Content starts

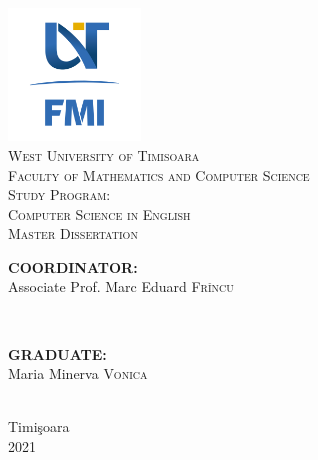 \documentclass[12pt, a4paper]{report}
\begin{document}
	
	
	\begin{titlepage}
		
		\newcommand{\HRule}{\rule{\linewidth}{0.5mm}}
		
		\center
		
		\vspace{-20pt}
		\includegraphics[width=100pt]{../images/FMI-03.png}\\[1.0cm]
		
		\textsc{\LARGE West University of Timisoara}\\[0.5cm]
		\textsc{\Large Faculty of Mathematics and Computer Science}\\[0.5cm]
		\textsc{\large Study Program: \\Computer Science in English}\\[3cm]
		\textsc{\Huge Master Dissertation}\\[5cm]
		
		\begin{minipage}{0.4\textwidth}
			\begin{flushleft} \large
				\textbf{COORDINATOR:}\\
				Associate Prof. Marc Eduard \textsc{Frîncu}
			\end{flushleft}
		\end{minipage}
		~
		\begin{minipage}{0.4\textwidth}
			\begin{flushright} \large
				\textbf{GRADUATE:} \\
				Maria Minerva \textsc{Vonica}
			\end{flushright}
		\end{minipage}\\[0.5cm]
			
		\vfill
		{\large Timi\c{s}oara \\2021}\\
		\vfill
		
	\end{titlepage}
	
	
\end{document}
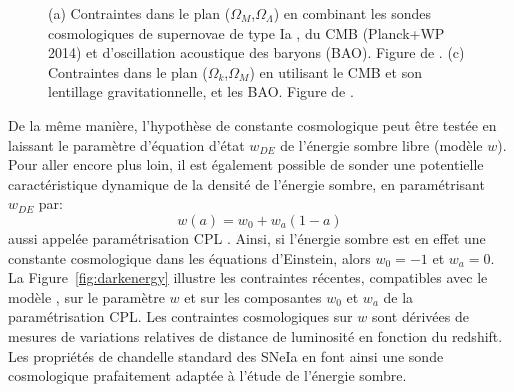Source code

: \documentclass[../main/main.tex]{subfiles}
\begin{document}
\begin{figure}[ht]
\centering
{}\hfill
{}
\caption[]{(a) Contraintes dans le plan
  ($\Omega_{M}$,$\Omega_{\Lambda}$) en combinant les sondes
  cosmologiques de supernovae de type Ia \citep[JLA,][]{Betoule2014}, du
  CMB (Planck+WP 2014) et d'oscillation
  acoustique des baryons (BAO). Figure de \citet{Betoule2014}. (c)
  Contraintes dans le plan ($\Omega_{k}$,$\Omega_{M}$) en utilisant le
  CMB et son lentillage gravitationnelle, et les BAO. Figure de \citet{Planckparams2018}.}
\label{fig:flatcontrainte}
\end{figure}

De la même manière, l'hypothèse de constante cosmologique peut être
testée en laissant le paramètre d'équation d'état $w_{DE}$ de l'énergie
sombre libre (modèle $w$\lcdm). Pour aller encore plus loin, il est
également possible de sonder une potentielle caractéristique dynamique
de la densité de l'énergie sombre, en paramétrisant $w_{DE}$ par:
\begin{equation}
  \label{eq:wCPL}
  w(a)=w_{0}+w_{a}(1-a)
\end{equation}
aussi appelée paramétrisation CPL \citep{CPL2001,Linder2003}. Ainsi, si
l'énergie sombre est en effet une constante cosmologique dans les
équations d'Einstein, alors $w_{0}=-1$ et $w_{a}=0$. La
Figure~\ref{fig:darkenergy} illustre les contraintes récentes,
compatibles avec le modèle \lcdm, sur le
paramètre $w$ et sur les composantes $w_{0}$ et $w_{a}$ de la paramétrisation CPL.
Les contraintes cosmologiques sur $w$
sont dérivées de mesures de variations relatives de distance de
luminosité en fonction du redshift. Les propriétés de chandelle standard
des SNeIa en font ainsi une sonde cosmologique prafaitement adaptée à l'étude
de l'énergie sombre.
\end{document}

Content ends

Send back exactly the lines of the listing above starting at the one with "aussi appelée paramétrisation" and ending at the one with "illustre les contraintes", inclusive, and no others.

aussi appelée paramétrisation CPL \citep{CPL2001,Linder2003}. Ainsi, si
l'énergie sombre est en effet une constante cosmologique dans les
équations d'Einstein, alors $w_{0}=-1$ et $w_{a}=0$. La
Figure~\ref{fig:darkenergy} illustre les contraintes récentes,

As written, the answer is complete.